[Stored data]
--------
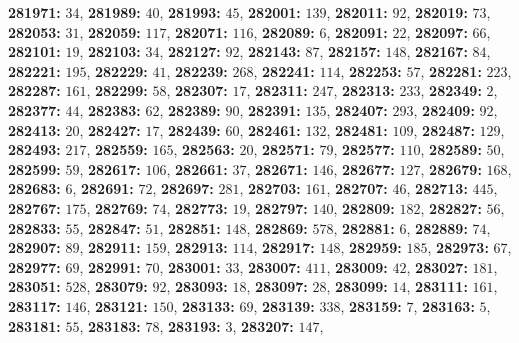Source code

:\textsf{\bfseries 281971:} $34$, \textsf{\bfseries 281989:} $40$, \textsf{\bfseries 281993:} $45$, \textsf{\bfseries 282001:} $139$, \textsf{\bfseries 282011:} $92$, \textsf{\bfseries 282019:} $73$, \textsf{\bfseries 282053:} $31$, \textsf{\bfseries 282059:} $117$, \textsf{\bfseries 282071:} $116$, \textsf{\bfseries 282089:} $6$, \textsf{\bfseries 282091:} $22$, \textsf{\bfseries 282097:} $66$, \textsf{\bfseries 282101:} $19$, \textsf{\bfseries 282103:} $34$, \textsf{\bfseries 282127:} $92$, \textsf{\bfseries 282143:} $87$, \textsf{\bfseries 282157:} $148$, \textsf{\bfseries 282167:} $84$, \textsf{\bfseries 282221:} $195$, \textsf{\bfseries 282229:} $41$, \textsf{\bfseries 282239:} $268$, \textsf{\bfseries 282241:} $114$, \textsf{\bfseries 282253:} $57$, \textsf{\bfseries 282281:} $223$, \textsf{\bfseries 282287:} $161$, \textsf{\bfseries 282299:} $58$, \textsf{\bfseries 282307:} $17$, \textsf{\bfseries 282311:} $247$, \textsf{\bfseries 282313:} $233$, \textsf{\bfseries 282349:} $2$, \textsf{\bfseries 282377:} $44$, \textsf{\bfseries 282383:} $62$, \textsf{\bfseries 282389:} $90$, \textsf{\bfseries 282391:} $135$, \textsf{\bfseries 282407:} $293$, \textsf{\bfseries 282409:} $92$, \textsf{\bfseries 282413:} $20$, \textsf{\bfseries 282427:} $17$, \textsf{\bfseries 282439:} $60$, \textsf{\bfseries 282461:} $132$, \textsf{\bfseries 282481:} $109$, \textsf{\bfseries 282487:} $129$, \textsf{\bfseries 282493:} $217$, \textsf{\bfseries 282559:} $165$, \textsf{\bfseries 282563:} $20$, \textsf{\bfseries 282571:} $79$, \textsf{\bfseries 282577:} $110$, \textsf{\bfseries 282589:} $50$, \textsf{\bfseries 282599:} $59$, \textsf{\bfseries 282617:} $106$, \textsf{\bfseries 282661:} $37$, \textsf{\bfseries 282671:} $146$, \textsf{\bfseries 282677:} $127$, \textsf{\bfseries 282679:} $168$, \textsf{\bfseries 282683:} $6$, \textsf{\bfseries 282691:} $72$, \textsf{\bfseries 282697:} $281$, \textsf{\bfseries 282703:} $161$, \textsf{\bfseries 282707:} $46$, \textsf{\bfseries 282713:} $445$, \textsf{\bfseries 282767:} $175$, \textsf{\bfseries 282769:} $74$, \textsf{\bfseries 282773:} $19$, \textsf{\bfseries 282797:} $140$, \textsf{\bfseries 282809:} $182$, \textsf{\bfseries 282827:} $56$, \textsf{\bfseries 282833:} $55$, \textsf{\bfseries 282847:} $51$, \textsf{\bfseries 282851:} $148$, \textsf{\bfseries 282869:} $578$, \textsf{\bfseries 282881:} $6$, \textsf{\bfseries 282889:} $74$, \textsf{\bfseries 282907:} $89$, \textsf{\bfseries 282911:} $159$, \textsf{\bfseries 282913:} $114$, \textsf{\bfseries 282917:} $148$, \textsf{\bfseries 282959:} $185$, \textsf{\bfseries 282973:} $67$, \textsf{\bfseries 282977:} $69$, \textsf{\bfseries 282991:} $70$, \textsf{\bfseries 283001:} $33$, \textsf{\bfseries 283007:} $411$, \textsf{\bfseries 283009:} $42$, \textsf{\bfseries 283027:} $181$, \textsf{\bfseries 283051:} $528$, \textsf{\bfseries 283079:} $92$, \textsf{\bfseries 283093:} $18$, \textsf{\bfseries 283097:} $28$, \textsf{\bfseries 283099:} $14$, \textsf{\bfseries 283111:} $161$, \textsf{\bfseries 283117:} $146$, \textsf{\bfseries 283121:} $150$, \textsf{\bfseries 283133:} $69$, \textsf{\bfseries 283139:} $338$, \textsf{\bfseries 283159:} $7$, \textsf{\bfseries 283163:} $5$, \textsf{\bfseries 283181:} $55$, \textsf{\bfseries 283183:} $78$, \textsf{\bfseries 283193:} $3$, \textsf{\bfseries 283207:} $147$, 
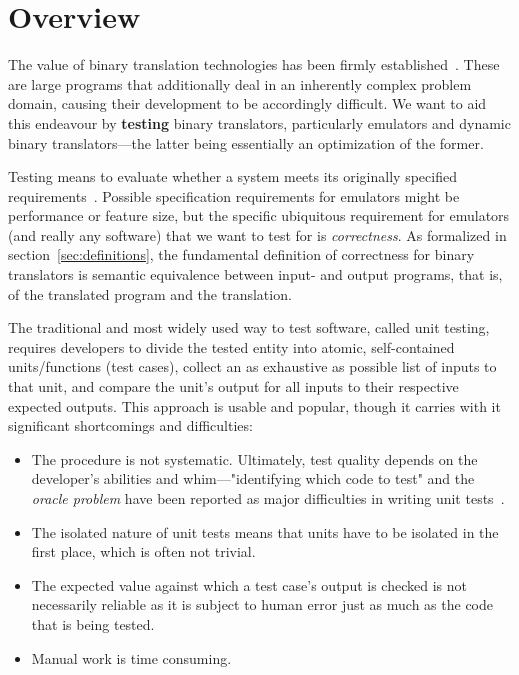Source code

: \chapter{Overview}\label{chapter:overview}

The value of binary translation technologies has been firmly established~\cite{altman2000welcome, sites1993binary,
probst2002dynamic}. These are large programs that additionally deal in an inherently complex problem domain, causing
their development to be accordingly difficult. We want to aid this endeavour by \textbf{testing} binary translators,
particularly emulators and dynamic binary translators---the latter being essentially an optimization of the former.

Testing means to evaluate whether a system meets its originally specified requirements~\cite{jamil2016software_testing}.
Possible specification requirements for emulators might be performance or feature size, but the specific ubiquitous
requirement for emulators (and really any software) that we want to test for is \textit{correctness}. As formalized in
section~\ref{sec:definitions}, the fundamental definition of correctness for binary translators is semantic equivalence
between input- and output programs, that is, of the translated program and the translation.

The traditional and most widely used way to test software, called unit testing, requires developers to divide the tested
entity into atomic, self-contained units/functions (test cases), collect an as exhaustive as possible list of inputs to
that unit, and compare the unit's output for all inputs to their respective expected outputs. This approach is usable
and popular, though it carries with it significant shortcomings and difficulties:

\begin{itemize}
    \item The procedure is not systematic. Ultimately, test quality depends on the developer's abilities and
        whim---"identifying which code to test" and the \textit{oracle problem} have been reported as major
        difficulties in writing unit tests~\cite{Daka+2014UnitTestingSurvey}.
    \item The isolated nature of unit tests means that units have to be isolated in the first place, which is often not
        trivial.
    \item The expected value against which a test case's output is checked is not necessarily reliable as it is subject
        to human error just as much as the code that is being tested.
    \item Manual work is time consuming.
\end{itemize}

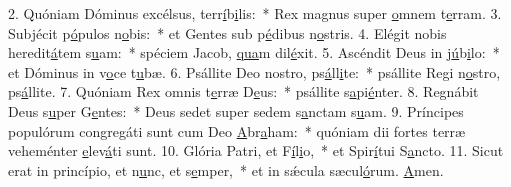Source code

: 2. Quóniam Dóminus excélsus, terr\uline{í}b\uline{i}lis:~* Rex magnus super \uline{o}mnem t\uline{e}rram.
3. Subjécit p\uline{ó}pulos n\uline{o}bis:~* et Gentes sub p\uline{é}dibus n\uline{o}stris.
4. Elégit nobis heredit\uline{á}tem s\uline{u}am:~* spéciem Jacob, \uline{qua}m dil\uline{é}xit.
5. Ascéndit Deus in j\uline{ú}b\uline{i}lo:~* et Dóminus in v\uline{o}ce t\uline{u}bæ.
6. Psállite Deo nostro, ps\uline{á}ll\uline{i}te:~* psállite Regi n\uline{o}stro, ps\uline{á}llite.
7. Quóniam Rex omnis t\uline{e}rræ D\uline{e}us:~* psállite s\uline{a}pi\uline{é}nter.
8. Regnábit Deus s\uline{u}per G\uline{e}ntes:~* Deus sedet super sedem s\uline{a}nctam s\uline{u}am.
9. Príncipes populórum congregáti sunt cum Deo \uline{A}br\uline{a}ham:~* quóniam dii fortes terræ veheménter \uline{e}lev\uline{á}ti sunt.
10. Glória Patri, et F\uline{í}l\uline{i}o,~* et Spir\uline{í}tui S\uline{a}ncto.
11. Sicut erat in princípio, et n\uline{u}nc, et s\uline{e}mper,~* et in sǽcula sæcul\uline{ó}rum. \uline{A}men.
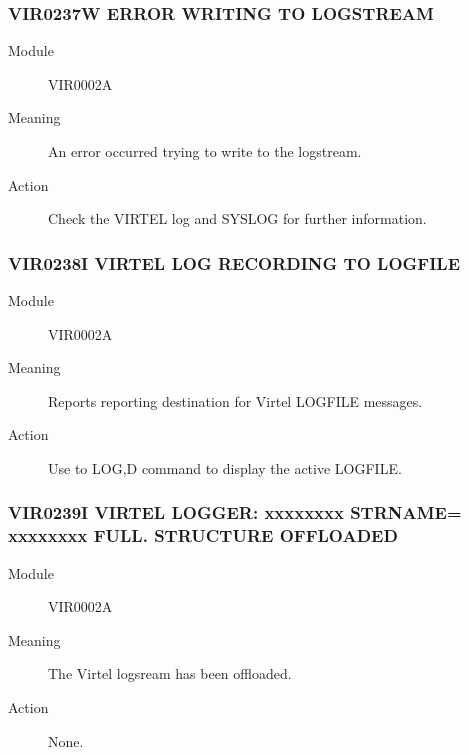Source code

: \documentclass[letterpaper,10pt,english]{sphinxmanual}
\begin{document}
\subsubsection{VIR0237W ERROR WRITING TO LOGSTREAM}
\label{\detokenize{messages:vir0237w-error-writing-to-logstream}}\begin{description}
\item[{Module}] \leavevmode
VIR0002A

\item[{Meaning}] \leavevmode
An error occurred trying to write to the logstream.

\item[{Action}] \leavevmode
Check the VIRTEL log and SYSLOG for further information.

\end{description}


\subsubsection{VIR0238I VIRTEL LOG RECORDING TO LOGFILE}
\label{\detokenize{messages:vir0238i-virtel-log-recording-to-logfile}}\begin{description}
\item[{Module}] \leavevmode
VIR0002A

\item[{Meaning}] \leavevmode
Reports reporting destination for Virtel LOGFILE messages.

\item[{Action}] \leavevmode
Use to LOG,D command to display the active LOGFILE.

\end{description}


\subsubsection{VIR0239I VIRTEL LOGGER: xxxxxxxx STRNAME= xxxxxxxx FULL. STRUCTURE OFFLOADED}
\label{\detokenize{messages:vir0239i-virtel-logger-xxxxxxxx-strname-xxxxxxxx-full-structure-offloaded}}\begin{description}
\item[{Module}] \leavevmode
VIR0002A

\item[{Meaning}] \leavevmode
The Virtel logsream has been offloaded.

\item[{Action}] \leavevmode
None.

\end{description}
\end{document}
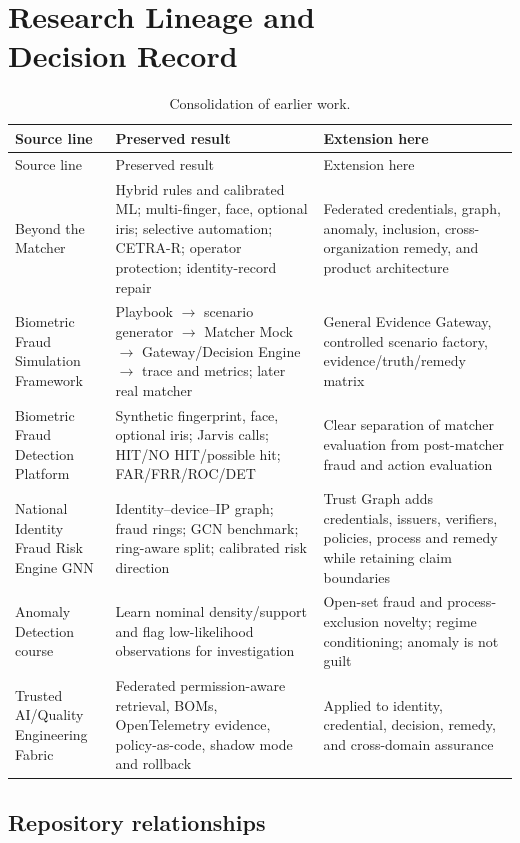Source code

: \chapter[Research Lineage and Decision Record]{Research Lineage and\\Decision Record}

\begin{longtable}{p{35mm}p{52mm}p{58mm}}
\caption{Consolidation of earlier work.}\label{tab:lineage}\\
\toprule
Source line & Preserved result & Extension here\\
\midrule
\endfirsthead
\toprule
Source line & Preserved result & Extension here\\
\midrule
\endhead
Beyond the Matcher & Hybrid rules and calibrated ML; multi-finger, face, optional iris; selective automation; CETRA-R; operator protection; identity-record repair & Federated credentials, graph, anomaly, inclusion, cross-organization remedy, and product architecture\\
Biometric Fraud Simulation Framework & Playbook $\rightarrow$ scenario generator $\rightarrow$ Matcher Mock $\rightarrow$ Gateway/Decision Engine $\rightarrow$ trace and metrics; later real matcher & General Evidence Gateway, controlled scenario factory, evidence/truth/remedy matrix\\
Biometric Fraud Detection Platform & Synthetic fingerprint, face, optional iris; Jarvis calls; HIT/NO HIT/possible hit; FAR/FRR/ROC/DET & Clear separation of matcher evaluation from post-matcher fraud and action evaluation\\
National Identity Fraud Risk Engine GNN & Identity--device--IP graph; fraud rings; GCN benchmark; ring-aware split; calibrated risk direction & Trust Graph adds credentials, issuers, verifiers, policies, process and remedy while retaining claim boundaries\\
Anomaly Detection course & Learn nominal density/support and flag low-likelihood observations for investigation & Open-set fraud and process-exclusion novelty; regime conditioning; anomaly is not guilt\\
Trusted AI/Quality Engineering Fabric & Federated permission-aware retrieval, BOMs, OpenTelemetry evidence, policy-as-code, shadow mode and rollback & Applied to identity, credential, decision, remedy, and cross-domain assurance\\
\bottomrule
\end{longtable}

\section{Repository relationships}

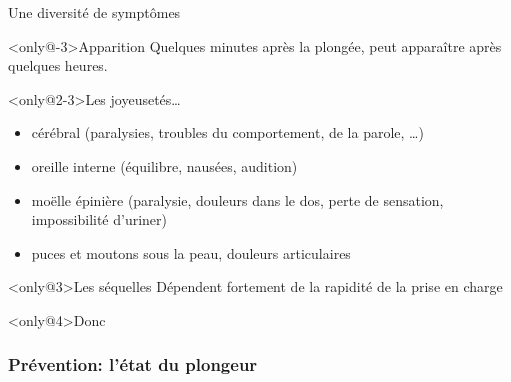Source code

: \begin{frame}{Une diversité de symptômes}
\begin{block}<only@-3>{Apparition}
%
Quelques minutes après la plongée,
peut apparaître après quelques heures.
\end{block}

\begin{block}<only@2-3>{Les joyeusetés\dots}
%
\begin{itemize}
\item cérébral (paralysies, troubles du comportement, de la parole, \dots)
\item oreille interne (équilibre, nausées, audition)
\item moëlle épinière (paralysie, douleurs dans le dos, perte de sensation, impossibilité d'uriner)
\item puces et moutons sous la peau, douleurs articulaires
\end{itemize}
\end{block}

\begin{block}<only@3>{Les séquelles}
Dépendent fortement de la rapidité de la prise en charge
\end{block}

\begin{alertblock}<only@4>{Donc}
\Huge\centering
{}
\end{alertblock}
\end{frame}

\subsubsection{Prévention: l'état du plongeur}

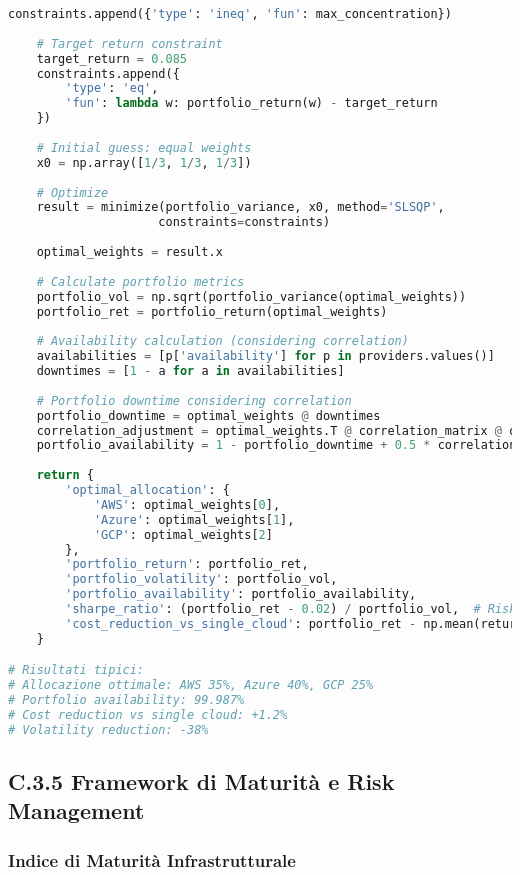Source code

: \begin{lstlisting}[language=Python, caption=Ottimizzazione Portfolio Multi-Cloud con MPT]
    constraints.append({'type': 'ineq', 'fun': max_concentration})
    
    # Target return constraint
    target_return = 0.085
    constraints.append({
        'type': 'eq',
        'fun': lambda w: portfolio_return(w) - target_return
    })
    
    # Initial guess: equal weights
    x0 = np.array([1/3, 1/3, 1/3])
    
    # Optimize
    result = minimize(portfolio_variance, x0, method='SLSQP', 
                     constraints=constraints)
    
    optimal_weights = result.x
    
    # Calculate portfolio metrics
    portfolio_vol = np.sqrt(portfolio_variance(optimal_weights))
    portfolio_ret = portfolio_return(optimal_weights)
    
    # Availability calculation (considering correlation)
    availabilities = [p['availability'] for p in providers.values()]
    downtimes = [1 - a for a in availabilities]
    
    # Portfolio downtime considering correlation
    portfolio_downtime = optimal_weights @ downtimes
    correlation_adjustment = optimal_weights.T @ correlation_matrix @ optimal_weights
    portfolio_availability = 1 - portfolio_downtime + 0.5 * correlation_adjustment * portfolio_downtime**2
    
    return {
        'optimal_allocation': {
            'AWS': optimal_weights[0],
            'Azure': optimal_weights[1],
            'GCP': optimal_weights[2]
        },
        'portfolio_return': portfolio_ret,
        'portfolio_volatility': portfolio_vol,
        'portfolio_availability': portfolio_availability,
        'sharpe_ratio': (portfolio_ret - 0.02) / portfolio_vol,  # Risk-free rate 2%
        'cost_reduction_vs_single_cloud': portfolio_ret - np.mean(returns)
    }

# Risultati tipici:
# Allocazione ottimale: AWS 35%, Azure 40%, GCP 25%
# Portfolio availability: 99.987%
# Cost reduction vs single cloud: +1.2%
# Volatility reduction: -38%
\end{lstlisting}

\subsection{\texorpdfstring{\textbf{C.3.5 Framework di Maturità e Risk Management}}{C.3.5 - Framework di Maturità e Risk Management}}

\subsubsection{Indice di Maturità Infrastrutturale}

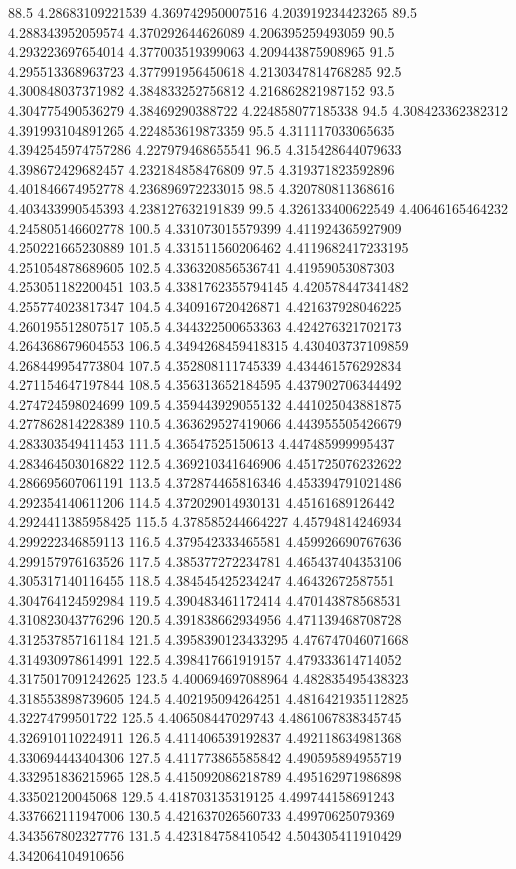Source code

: 88.5 4.28683109221539 4.369742950007516 4.203919234423265
89.5 4.288343952059574 4.370292644626089 4.206395259493059
90.5 4.293223697654014 4.377003519399063 4.209443875908965
91.5 4.295513368963723 4.377991956450618 4.2130347814768285
92.5 4.300848037371982 4.384833252756812 4.216862821987152
93.5 4.304775490536279 4.38469290388722 4.224858077185338
94.5 4.308423362382312 4.391993104891265 4.224853619873359
95.5 4.311117033065635 4.3942545974757286 4.227979468655541
96.5 4.315428644079633 4.398672429682457 4.232184858476809
97.5 4.319371823592896 4.401846674952778 4.236896972233015
98.5 4.320780811368616 4.403433990545393 4.238127632191839
99.5 4.326133400622549 4.40646165464232 4.245805146602778
100.5 4.331073015579399 4.411924365927909 4.250221665230889
101.5 4.331511560206462 4.4119682417233195 4.251054878689605
102.5 4.336320856536741 4.41959053087303 4.253051182200451
103.5 4.3381762355794145 4.420578447341482 4.255774023817347
104.5 4.340916720426871 4.421637928046225 4.260195512807517
105.5 4.344322500653363 4.424276321702173 4.264368679604553
106.5 4.3494268459418315 4.430403737109859 4.268449954773804
107.5 4.352808111745339 4.434461576292834 4.271154647197844
108.5 4.356313652184595 4.437902706344492 4.274724598024699
109.5 4.359443929055132 4.441025043881875 4.277862814228389
110.5 4.363629527419066 4.443955505426679 4.283303549411453
111.5 4.36547525150613 4.447485999995437 4.283464503016822
112.5 4.369210341646906 4.451725076232622 4.286695607061191
113.5 4.372874465816346 4.453394791021486 4.292354140611206
114.5 4.372029014930131 4.45161689126442 4.2924411385958425
115.5 4.378585244664227 4.45794814246934 4.299222346859113
116.5 4.379542333465581 4.459926690767636 4.299157976163526
117.5 4.385377272234781 4.465437404353106 4.305317140116455
118.5 4.384545425234247 4.46432672587551 4.304764124592984
119.5 4.390483461172414 4.470143878568531 4.310823043776296
120.5 4.391838662934956 4.471139468708728 4.312537857161184
121.5 4.3958390123433295 4.476747046071668 4.314930978614991
122.5 4.398417661919157 4.479333614714052 4.3175017091242625
123.5 4.400694697088964 4.482835495438323 4.318553898739605
124.5 4.402195094264251 4.4816421935112825 4.32274799501722
125.5 4.406508447029743 4.4861067838345745 4.326910110224911
126.5 4.411406539192837 4.492118634981368 4.330694443404306
127.5 4.411773865585842 4.490595894955719 4.332951836215965
128.5 4.415092086218789 4.495162971986898 4.33502120045068
129.5 4.418703135319125 4.499744158691243 4.337662111947006
130.5 4.421637026560733 4.49970625079369 4.343567802327776
131.5 4.423184758410542 4.504305411910429 4.342064104910656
--------
_Task:_ Give back exactly the lines above, from the line containing "113.5 4.372874465816346 4.453394791021486" through the line containing "125.5 4.406508447029743 4.4861067838345745", with both end lines and nothing more.

_Task solution:_
113.5 4.372874465816346 4.453394791021486 4.292354140611206
114.5 4.372029014930131 4.45161689126442 4.2924411385958425
115.5 4.378585244664227 4.45794814246934 4.299222346859113
116.5 4.379542333465581 4.459926690767636 4.299157976163526
117.5 4.385377272234781 4.465437404353106 4.305317140116455
118.5 4.384545425234247 4.46432672587551 4.304764124592984
119.5 4.390483461172414 4.470143878568531 4.310823043776296
120.5 4.391838662934956 4.471139468708728 4.312537857161184
121.5 4.3958390123433295 4.476747046071668 4.314930978614991
122.5 4.398417661919157 4.479333614714052 4.3175017091242625
123.5 4.400694697088964 4.482835495438323 4.318553898739605
124.5 4.402195094264251 4.4816421935112825 4.32274799501722
125.5 4.406508447029743 4.4861067838345745 4.326910110224911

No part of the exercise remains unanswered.